▶ Material for the task
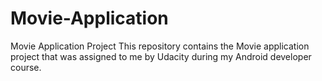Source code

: # Movie-Application
Movie Application Project
This repository contains the Movie application project that was assigned to me by Udacity during my Android developer course. 
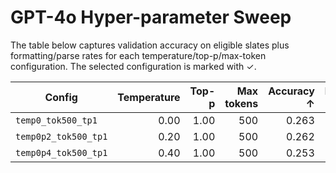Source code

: # GPT-4o Hyper-parameter Sweep

The table below captures validation accuracy on eligible slates plus formatting/parse rates for each temperature/top-p/max-token configuration. The selected configuration is marked with ✓.

| Config | Temperature | Top-p | Max tokens | Accuracy ↑ | Parsed ↑ | Formatted ↑ | Selected |
| --- | ---: | ---: | ---: | ---: | ---: | ---: | --- |
| `temp0_tok500_tp1` | 0.00 | 1.00 | 500 | 0.263 | 1.000 | 1.000 | ✓ |
| `temp0p2_tok500_tp1` | 0.20 | 1.00 | 500 | 0.262 | 1.000 | 1.000 |  |
| `temp0p4_tok500_tp1` | 0.40 | 1.00 | 500 | 0.253 | 1.000 | 1.000 |  |
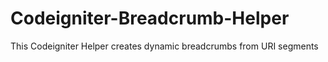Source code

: # Codeigniter-Breadcrumb-Helper
This Codeigniter Helper creates dynamic breadcrumbs from URI segments 
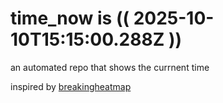 # time_now is (( 2025-10-10T15:15:00.288Z ))

an automated repo that shows the currnent time

inspired by [breakingheatmap](https://github.com/breakingheatmap/breakingheatmap)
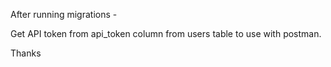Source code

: After running migrations - 

Get API token from api_token column from users table to use with postman.

Thanks
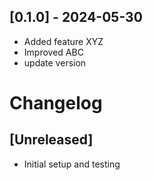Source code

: ## [0.1.0] - 2024-05-30
- Added feature XYZ
- Improved ABC
- update version 

# Changelog

## [Unreleased]
- Initial setup and testing
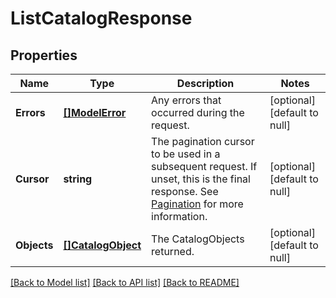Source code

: # ListCatalogResponse

## Properties

 Name        | Type                                    | Description                                                                                                                                                                                          | Notes                        
-------------|-----------------------------------------|------------------------------------------------------------------------------------------------------------------------------------------------------------------------------------------------------|------------------------------
 **Errors**  | [**[]ModelError**](Error.md)            | Any errors that occurred during the request.                                                                                                                                                         | [optional] [default to null] 
 **Cursor**  | **string**                              | The pagination cursor to be used in a subsequent request. If unset, this is the final response. See [Pagination](https://developer.squareup.com/docs/basics/api101/pagination) for more information. | [optional] [default to null] 
 **Objects** | [**[]CatalogObject**](CatalogObject.md) | The CatalogObjects returned.                                                                                                                                                                         | [optional] [default to null] 

[[Back to Model list]](../README.md#documentation-for-models) [[Back to API list]](../README.md#documentation-for-api-endpoints) [[Back to README]](../README.md)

▶ Exercise prompt
From the records, copy out each line that includes the string "during".

▶ Solution for this task
This repository contains the Movie application project that was assigned to me by Udacity during my Android developer course. 
 **Errors**  | [**[]ModelError**](Error.md)            | Any errors that occurred during the request.                                                                                                                                                         | [optional] [default to null] 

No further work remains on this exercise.